START Input data
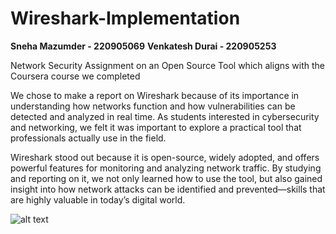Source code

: # Wireshark-Implementation
**Sneha Mazumder - 220905069** 
**Venkatesh Durai - 220905253**

Network Security Assignment on an Open Source Tool which aligns with the Coursera course we completed

We chose to make a report on Wireshark because of its importance in understanding how networks function and how vulnerabilities can be detected and analyzed in real time. 
As students interested in cybersecurity and networking, we felt it was important to explore a practical tool that professionals actually use in the field. 

Wireshark stood out because it is open-source, widely adopted, and offers powerful features for monitoring and analyzing network traffic. By studying and reporting on it, we not only learned how to use the tool, but also gained insight into how network attacks can be identified and prevented—skills that are highly valuable in today’s digital world.

![alt text](https://upload.wikimedia.org/wikipedia/commons/thumb/b/b9/Wireshark_Logo.svg/2560px-Wireshark_Logo.svg.png)
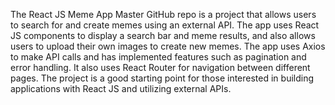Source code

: The React JS Meme App Master GitHub repo is a project that allows users to search for and create memes using an external API. The app uses React JS components to display a search bar and meme results, and also allows users to upload their own images to create new memes. The app uses Axios to make API calls and has implemented features such as pagination and error handling. It also uses React Router for navigation between different pages. The project is a good starting point for those interested in building applications with React JS and utilizing external APIs.




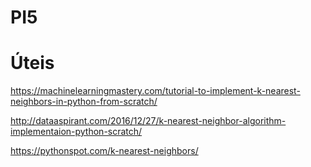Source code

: # PI5

<H1>Úteis</h1>

https://machinelearningmastery.com/tutorial-to-implement-k-nearest-neighbors-in-python-from-scratch/

http://dataaspirant.com/2016/12/27/k-nearest-neighbor-algorithm-implementaion-python-scratch/

https://pythonspot.com/k-nearest-neighbors/
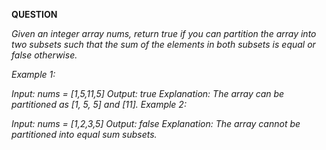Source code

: __QUESTION__

_Given an integer array nums, return true if you can partition the array into two subsets such that the sum of the elements in both subsets is equal or false otherwise._


_Example 1:_

_Input: nums = [1,5,11,5]_
_Output: true_
_Explanation: The array can be partitioned as [1, 5, 5] and [11]._
_Example 2:_

_Input: nums = [1,2,3,5]_
_Output: false_
_Explanation: The array cannot be partitioned into equal sum subsets._



 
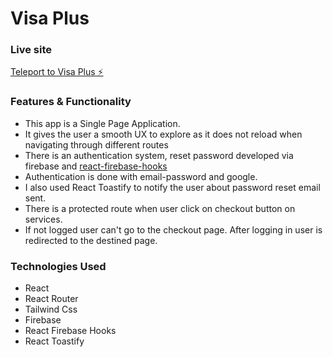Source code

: # Visa Plus

### Live site

[Teleport to Visa Plus ⚡](https://visa-plus.web.app/)

### Features & Functionality

- This app is a Single Page Application.
- It gives the user a smooth UX to explore as it does not reload when navigating through different routes
- There is an authentication system, reset password developed via firebase and [react-firebase-hooks](https://github.com/CSFrequency/react-firebase-hooks)
- Authentication is done with email-password and google.
- I also used React Toastify to notify the user about password reset email sent.
- There is a protected route when user click on checkout button on services.
- If not logged user can't go to the checkout page. After logging in user is redirected to the destined page.

### Technologies Used

- React
- React Router
- Tailwind Css
- Firebase
- React Firebase Hooks
- React Toastify
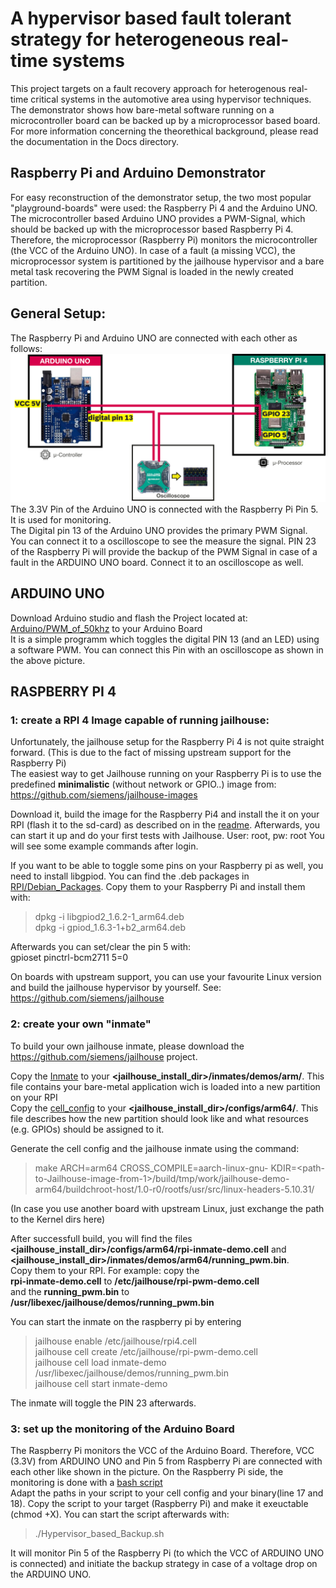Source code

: # A hypervisor based fault tolerant strategy for heterogeneous real-time systems

This project targets on a fault recovery approach for heterogenous real-time critical systems in the automotive area using hypervisor techniques.
The demonstrator shows how bare-metal software running on a microcontroller board can be backed up by a microprocessor based board.
For more information concerning the theorethical background, please read the documentation in the Docs directory.                                                    

## Raspberry Pi and Arduino Demonstrator
For easy reconstruction of the demonstrator setup, the two most popular "playground-boards" were used: the Raspberry Pi 4 and the Arduino UNO.
The microcontroller based Arduino UNO provides a PWM-Signal, which should be backed up with the microprocessor based Raspberry Pi 4.
Therefore, the microprocessor (Raspberry Pi) monitors the microcontroller (the VCC of the Arduino UNO). In case of a fault (a missing VCC), the microprocessor system is partitioned by the jailhouse hypervisor and a bare metal task recovering the PWM Signal is loaded in the newly created partition.

## General Setup:
The Raspberry Pi and Arduino UNO are connected with each other as follows:
![Alt text](https://github.com/lej35340/Hypervisor_based_backup_demo/blob/main/Documentation/Experimental_Setup_Scheme.png)
The 3.3V Pin of the Arduino UNO is connected with the Raspberry Pi Pin 5. It is used for monitoring. <br>
The Digital pin 13 of the Arduino UNO provides the primary PWM Signal. You can connect it to a oscilloscope to see the measure the signal.
PIN 23 of the Raspberry Pi will provide the backup of the PWM Signal in case of a fault in the ARDUINO UNO board. Connect it to an oscilloscope as well.



## ARDUINO UNO
Download Arduino studio and flash the Project located at: [Arduino/PWM_of_50khz](Arduino) to your Arduino Board<br>
It is a simple programm which toggles the digital PIN 13 (and an LED) using a software PWM. You can connect this Pin with an oscilloscope as shown in the above picture.


## RASPBERRY PI 4
### 1: create a RPI 4 Image capable of running jailhouse:

Unfortunately, the jailhouse setup for the Raspberry Pi 4 is not quite straight forward. (This is due to the fact of missing upstream support for the Raspberry Pi) <br>
The easiest way to get Jailhouse running on your Raspberry Pi is to use the predefined **minimalistic** (without network or GPIO..) image from:
https://github.com/siemens/jailhouse-images

Download it, build the image for the Raspberry Pi4 and install the it on your RPI (flash it to the sd-card) as described on in the [readme](https://github.com/siemens/jailhouse-images). Afterwards, you can start it up and do your first tests with Jailhouse.
User: root, pw: root
You will see some example commands after login.

If you want to be able to toggle some pins on your Raspberry pi as well, you need to install libgpiod. You can find the .deb packages in [RPI/Debian_Packages](RPI/Debian_Packages). Copy them to your Raspberry Pi and install them with: <br>
> dpkg -i libgpiod2_1.6.2-1_arm64.deb <br>
> dpkg -i gpiod_1.6.3-1+b2_arm64.deb

Afterwards you can set/clear the pin 5 with: <br>
gpioset pinctrl-bcm2711 5=0

On boards with upstream support, you can use your favourite Linux version and build the jailhouse hypervisor by yourself. See:
https://github.com/siemens/jailhouse


### 2: create your own "inmate"

To build your own jailhouse inmate, please download the 
https://github.com/siemens/jailhouse
project.

Copy the [Inmate](RPI/Jailhouse_inmate/running_pwm.c) to your **<jailhouse_install_dir>/inmates/demos/arm/**.  This file contains your bare-metal application wich is loaded into a new partition on your RPI<br>
Copy the [cell_config](RPI/Jailhouse_inmate/rpi-inmate-demo.c) to  your **<jailhouse_install_dir>/configs/arm64/**. This file describes how the new partition should look like and what resources (e.g. GPIOs) should be assigned to it. <br>

Generate the cell config and the jailhouse inmate using the command:
> make ARCH=arm64 CROSS_COMPILE=aarch-linux-gnu- KDIR=\<path-to-Jailhouse-image-from-1\>/build/tmp/work/jailhouse-demo-arm64/buildchroot-host/1.0-r0/rootfs/usr/src/linux-headers-5.10.31/ <br>

  (In case you use another board with upstream Linux, just exchange the path to the Kernel dirs here)

After successfull build, you will find the files **<jailhouse_install_dir>/configs/arm64/rpi-inmate-demo.cell** and **<jailhouse_install_dir>/inmates/demos/arm64/running_pwm.bin**. <br>
  Copy them to your RPI. For example: copy the <br>**rpi-inmate-demo.cell** to **/etc/jailhouse/rpi-pwm-demo.cell** <br> and the **running_pwm.bin** to **/usr/libexec/jailhouse/demos/running_pwm.bin** <br>
  
You can start the inmate on the raspberry pi by entering <br> 
  > jailhouse enable /etc/jailhouse/rpi4.cell <br> 
  > jailhouse cell create /etc/jailhouse/rpi-pwm-demo.cell <br> 
  > jailhouse cell load inmate-demo /usr/libexec/jailhouse/demos/running_pwm.bin <br> 
  > jailhouse cell start inmate-demo <br>  
  
The inmate will toggle the PIN 23 afterwards.

### 3: set up the monitoring of the Arduino Board
The Raspberry Pi monitors the VCC of the Arduino Board. Therefore, VCC (3.3V) from ARDUINO UNO and Pin 5 from Raspberry Pi are connected with each other like shown in the picture. On the Raspberry Pi side, the monitoring is done with a [bash script](RPI/Bash/Hypervisor_based_Backup.sh)
<br>
Adapt the paths in your script to your cell config and your binary(line 17 and 18).
Copy the script to your target (Raspberry Pi) and make it exeuctable (chmod +X).
You can start the script afterwards with: <br>
>./Hypervisor_based_Backup.sh<br>

It will monitor Pin 5 of the Raspberry Pi (to which the VCC of ARDUINO UNO is connected) and initiate the backup strategy in case of a voltage drop on the ARDUINO UNO.
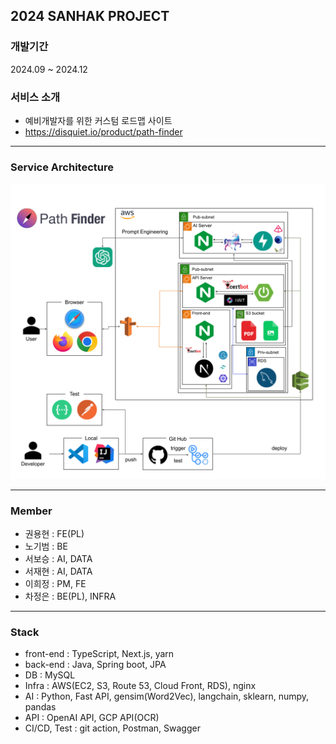 ## 2024 SANHAK PROJECT


### 개발기간

2024.09 ~ 2024.12

### 서비스 소개

- 예비개발자를 위한 커스텀 로드맵 사이트
- <https://disquiet.io/product/path-finder>

---

### Service Architecture

![poster](readme_asset/Service%20Architecture.png)

---

### Member

- 권용현 : FE(PL)
- 노기범 : BE
- 서보승 : AI, DATA
- 서재현 : AI, DATA
- 이희정 : PM, FE
- 차정은 : BE(PL), INFRA

----

### Stack
- front-end : TypeScript, Next.js, yarn
- back-end : Java, Spring boot, JPA
- DB : MySQL
- Infra : AWS(EC2, S3, Route 53, Cloud Front, RDS), nginx
- AI : Python, Fast API, gensim(Word2Vec), langchain, sklearn, numpy, pandas
- API : OpenAI API, GCP API(OCR)
- CI/CD, Test : git action, Postman, Swagger
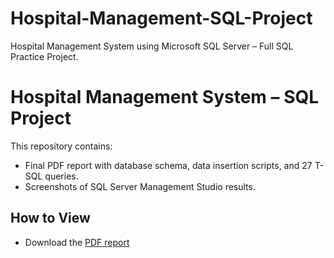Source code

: # Hospital-Management-SQL-Project
Hospital Management System using Microsoft SQL Server – Full SQL Practice Project.
# Hospital Management System – SQL Project

This repository contains:
* Final PDF report with database schema, data insertion scripts, and 27 T-SQL queries.
* Screenshots of SQL Server Management Studio results.

## How to View
- Download the [PDF report](Hospital_Management_SQL_Project_Mahmoud_FINAL.pdf)

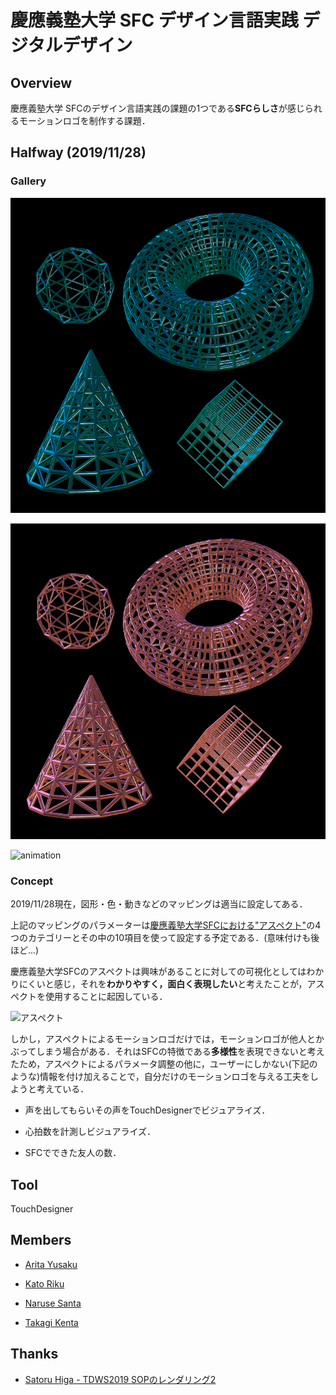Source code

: # 慶應義塾大学 SFC デザイン言語実践 デジタルデザイン

## Overview

慶應義塾大学 SFCのデザイン言語実践の課題の1つである**SFCらしさ**が感じられるモーションロゴを制作する課題．

## Halfway (2019/11/28)

### Gallery

![image1](img/SFC_dl.png "image1")

![image2](img/SFC_dl2.png "image2")

![animation](img/SFC_dl.gif "animation")

### Concept

2019/11/28現在，図形・色・動きなどのマッピングは適当に設定してある．

上記のマッピングのパラメーターは[慶應義塾大学SFCにおける"アスペクト"](https://www.sfc.keio.ac.jp/pmei/curriculum/feature.html)の4つのカテゴリーとその中の10項目を使って設定する予定である．(意味付けも後ほど...)

慶應義塾大学SFCのアスペクトは興味があることに対しての可視化としてはわかりにくいと感じ，それを**わかりやすく，面白く表現したい**と考えたことが，アスペクトを使用することに起因している．

![アスペクト](https://www.sfc.keio.ac.jp/images/%E3%82%A2%E3%82%B9%E3%83%9A%E3%82%AF%E3%83%88%E4%B8%80%E8%A6%A7.gif "アスペクト")

しかし，アスペクトによるモーションロゴだけでは，モーションロゴが他人とかぶってしまう場合がある．それはSFCの特徴である**多様性**を表現できないと考えたため，アスペクトによるパラメータ調整の他に，ユーザーにしかない(下記のような)情報を付け加えることで，自分だけのモーションロゴを与える工夫をしようと考えている．

- 声を出してもらいその声をTouchDesignerでビジュアライズ．

- 心拍数を計測しビジュアライズ．

- SFCでできた友人の数．

## Tool

TouchDesigner

## Members

- [Arita Yusaku](https://twitter.com/yusaku_Art)

- [Kato Riku](https://twitter.com/land_ineraf37)

- [Naruse Santa](https://santa-sukitoku.github.io/)

- [Takagi Kenta](https://twitter.com/ac69_420)

## Thanks

- [Satoru Higa - TDWS2019 SOPのレンダリング2](http://satoruhiga.com/TDWS2019/day9/)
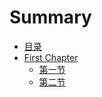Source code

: # Summary

* [目录](README.md)
* [First Chapter](chapter1.md)
   * [第一节](di_yi_jie.md)
   * [第二节](di_er_jie.md)

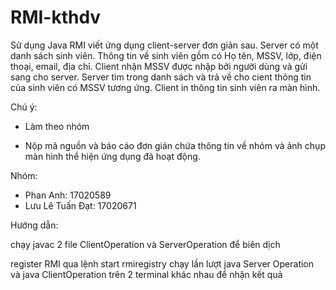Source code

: # RMI-kthdv

Sử dụng Java RMI viết ứng dụng client-server đơn giản sau. Server có một danh sách sinh viên. Thông tin về sinh viên gồm có Họ tên, MSSV, lớp, điện thoại, email, địa chỉ. Client nhận MSSV được nhập bởi người dùng và gửi sang cho server. Server tìm trong danh sách và trả về cho cient thông tin của sinh viên có MSSV tương ứng. Client in thông tin sinh viên ra màn hình.  

Chú ý:

- Làm theo nhóm

- Nộp mã nguồn và báo cáo đơn giản chứa thông tin về nhóm và ảnh chụp màn hình thể hiện ứng dụng đã hoạt động.


Nhóm: 
- Phan Anh: 17020589
- Lưu Lê Tuấn Đạt: 17020671

Hướng dẫn:

chạy javac 2 file ClientOperation và ServerOperation để biên dịch

register RMI qua lệnh start rmiregistry
chạy lần lượt java Server Operation và java ClientOperation trên 2 terminal khác nhau để nhận kết quả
END Input data
Among the lines above, find those with the string "that" and copy them.

Task answer
As students interested in cybersecurity and networking, we felt it was important to explore a practical tool that professionals actually use in the field. 
Wireshark stood out because it is open-source, widely adopted, and offers powerful features for monitoring and analyzing network traffic. By studying and reporting on it, we not only learned how to use the tool, but also gained insight into how network attacks can be identified and prevented—skills that are highly valuable in today’s digital world.
: The React JS Meme App Master GitHub repo is a project that allows users to search for and create memes using an external API. The app uses React JS components to display a search bar and meme results, and also allows users to upload their own images to create new memes. The app uses Axios to make API calls and has implemented features such as pagination and error handling. It also uses React Router for navigation between different pages. The project is a good starting point for those interested in building applications with React JS and utilizing external APIs.
_Given an integer array nums, return true if you can partition the array into two subsets such that the sum of the elements in both subsets is equal or false otherwise._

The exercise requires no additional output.